» **TASK STATEMENT**
Check every line of the entries below for the word "Simple". Then give the number of lines that have it, with nothing added.

Segment Start: SUPPLIED RECORDS

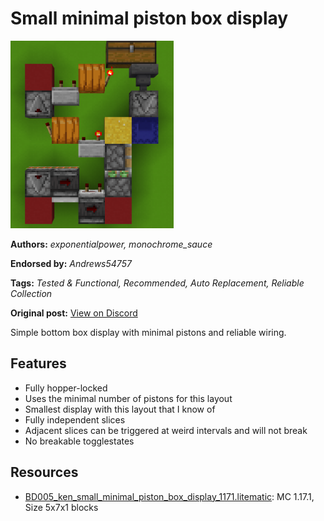 # Small minimal piston box display
<img alt="2021-12-31_16.png" src="images/2021-12-31_16.png?raw=1" height="300px">

**Authors:** *exponentialpower, monochrome_sauce*

**Endorsed by:** *Andrews54757*

**Tags:** *Tested & Functional, Recommended, Auto Replacement, Reliable Collection*

**Original post:** [View on Discord](https://discord.com/channels/1375556143186837695/1388317258144546846)

Simple bottom box display with minimal pistons and reliable wiring.

## Features
- Fully hopper-locked
- Uses the minimal number of pistons for this layout
- Smallest display with this layout that I know of
- Fully independent slices
- Adjacent slices can be triggered at weird intervals and will not break
- No breakable togglestates

## Resources
- [BD005_ken_small_minimal_piston_box_display_1171.litematic](attachments/BD005_ken_small_minimal_piston_box_display_1171.litematic): MC 1.17.1, Size 5x7x1 blocks
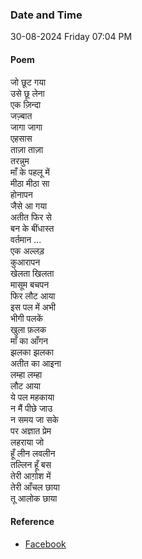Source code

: ### Date and Time

30-08-2024 Friday 07:04 PM

#### Poem

जो छूट गया <br />
उसे छू लेना <br />
एक ज़िन्दा <br />
जज़्बात <br />
जागा जागा <br />
एहसास <br />
ताज़ा ताज़ा <br />
तरन्नुम <br />
माँ के पहलू में <br />
मीठा मीठा सा <br />
होनापन <br />
जैसे आ गया <br />
अतीत फिर से <br />
बन के बींधास्त <br />
वर्तमान ... <br />
एक अल्लड़ <br />
कुआरापन <br />
खेलता खिलता <br />
मासूम बचपन <br />
फिर लौट आया <br />
इस पल में अभी <br />
भीगी पलकें <br />
खुला फ़लक <br />
माँ का आँगन <br />
झलका झलका <br />
अतीत का आइना <br />
लम्हा लम्हा <br />
लौट आया <br />
ये पल महकाया <br />
न मैं पीछे जाउ <br />
न समय जा सके <br />
पर अज्ञात प्रेम <br />
लहराया जो <br />
हूँ लीन लवलीन <br />
तल्लिन हूँ बस <br />
तेरी आग़ोश में <br />
तेरी आँचल छाया <br />
तू आलोक छाया

#### Reference

* [Facebook](https://www.facebook.com/share/v/S7586wBcToioPqQf/?mibextid=FQVVTg)
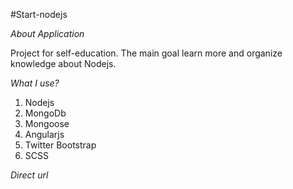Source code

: #Start-nodejs

*About Application*

Project for self-education.
The main goal learn more and organize knowledge about Nodejs.

*What I use?*

1. Nodejs
2. MongoDb
3. Mongoose
4. Angularjs
5. Twitter Bootstrap
6. SCSS

*Direct url*

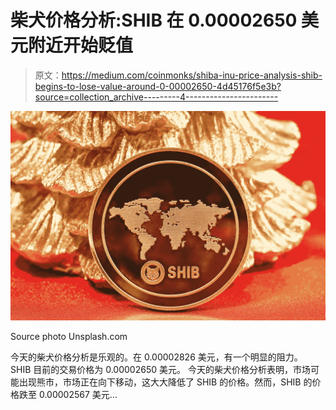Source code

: # 柴犬价格分析:SHIB 在 0.00002650 美元附近开始贬值

> 原文：<https://medium.com/coinmonks/shiba-inu-price-analysis-shib-begins-to-lose-value-around-0-00002650-4d45176f5e3b?source=collection_archive---------4----------------------->

![](img/3146abe6711f5bb1fa40d0a6fc91802a.png)

Source photo Unsplash.com

今天的柴犬价格分析是乐观的。在 0.00002826 美元，有一个明显的阻力。
SHIB 目前的交易价格为 0.00002650 美元。
今天的柴犬价格分析表明，市场可能出现熊市，市场正在向下移动，这大大降低了 SHIB 的价格。然而，SHIB 的价格跌至 0.00002567 美元…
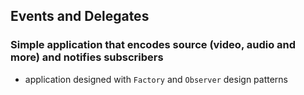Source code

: ## Events and Delegates

### Simple application that encodes source (video, audio and more) and notifies subscribers

- application designed with `Factory` and `Observer` design patterns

Segment End: SUPPLIED RECORDS

» **RESPONSE BOX**
2